Directions for this task >>
Line by line, please look for the word "General" in the following records, then copy each line you find it in.

Data >>

==================================================

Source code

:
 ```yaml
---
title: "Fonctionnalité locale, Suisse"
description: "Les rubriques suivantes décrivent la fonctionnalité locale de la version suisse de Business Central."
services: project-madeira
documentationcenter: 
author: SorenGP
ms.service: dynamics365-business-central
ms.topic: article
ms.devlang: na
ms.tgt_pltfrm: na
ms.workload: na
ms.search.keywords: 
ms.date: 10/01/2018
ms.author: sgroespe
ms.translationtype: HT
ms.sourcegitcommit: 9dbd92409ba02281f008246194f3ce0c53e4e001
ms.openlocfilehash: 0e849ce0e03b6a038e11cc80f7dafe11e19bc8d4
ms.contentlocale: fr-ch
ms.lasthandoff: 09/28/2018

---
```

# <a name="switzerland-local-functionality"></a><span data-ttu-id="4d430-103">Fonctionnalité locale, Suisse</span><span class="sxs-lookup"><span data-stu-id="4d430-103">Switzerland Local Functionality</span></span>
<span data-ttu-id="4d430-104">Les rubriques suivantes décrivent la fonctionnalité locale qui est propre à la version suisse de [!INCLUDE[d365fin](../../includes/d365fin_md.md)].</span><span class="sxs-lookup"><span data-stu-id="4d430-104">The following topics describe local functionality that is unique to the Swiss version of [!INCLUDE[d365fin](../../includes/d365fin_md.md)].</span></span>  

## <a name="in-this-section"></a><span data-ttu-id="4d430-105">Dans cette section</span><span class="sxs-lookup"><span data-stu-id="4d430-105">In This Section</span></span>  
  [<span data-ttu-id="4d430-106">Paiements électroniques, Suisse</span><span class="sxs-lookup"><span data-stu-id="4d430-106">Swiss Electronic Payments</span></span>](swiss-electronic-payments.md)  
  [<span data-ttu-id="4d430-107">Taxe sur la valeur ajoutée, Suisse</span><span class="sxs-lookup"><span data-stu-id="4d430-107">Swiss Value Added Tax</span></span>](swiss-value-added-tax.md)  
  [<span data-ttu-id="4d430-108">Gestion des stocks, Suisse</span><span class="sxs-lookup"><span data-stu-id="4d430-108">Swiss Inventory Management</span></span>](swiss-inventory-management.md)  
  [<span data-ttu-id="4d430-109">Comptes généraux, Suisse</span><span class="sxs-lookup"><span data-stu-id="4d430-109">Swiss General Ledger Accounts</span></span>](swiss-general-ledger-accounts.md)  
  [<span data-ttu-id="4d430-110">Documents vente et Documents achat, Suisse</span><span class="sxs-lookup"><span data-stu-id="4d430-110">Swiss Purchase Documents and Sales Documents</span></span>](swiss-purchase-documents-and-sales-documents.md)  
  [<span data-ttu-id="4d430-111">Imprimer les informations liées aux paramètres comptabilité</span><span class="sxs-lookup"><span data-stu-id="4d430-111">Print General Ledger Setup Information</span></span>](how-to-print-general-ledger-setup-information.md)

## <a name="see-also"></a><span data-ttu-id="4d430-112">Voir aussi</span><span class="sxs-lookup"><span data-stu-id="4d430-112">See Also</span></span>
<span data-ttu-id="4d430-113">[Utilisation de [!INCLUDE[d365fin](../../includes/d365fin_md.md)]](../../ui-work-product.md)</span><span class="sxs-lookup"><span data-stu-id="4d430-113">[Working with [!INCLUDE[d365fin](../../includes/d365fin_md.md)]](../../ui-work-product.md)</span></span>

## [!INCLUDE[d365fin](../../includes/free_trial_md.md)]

==================================================

Response to this task >>
  [<span data-ttu-id="4d430-109">Comptes généraux, Suisse</span><span class="sxs-lookup"><span data-stu-id="4d430-109">Swiss General Ledger Accounts</span></span>](swiss-general-ledger-accounts.md)  
  [<span data-ttu-id="4d430-111">Imprimer les informations liées aux paramètres comptabilité</span><span class="sxs-lookup"><span data-stu-id="4d430-111">Print General Ledger Setup Information</span></span>](how-to-print-general-ledger-setup-information.md)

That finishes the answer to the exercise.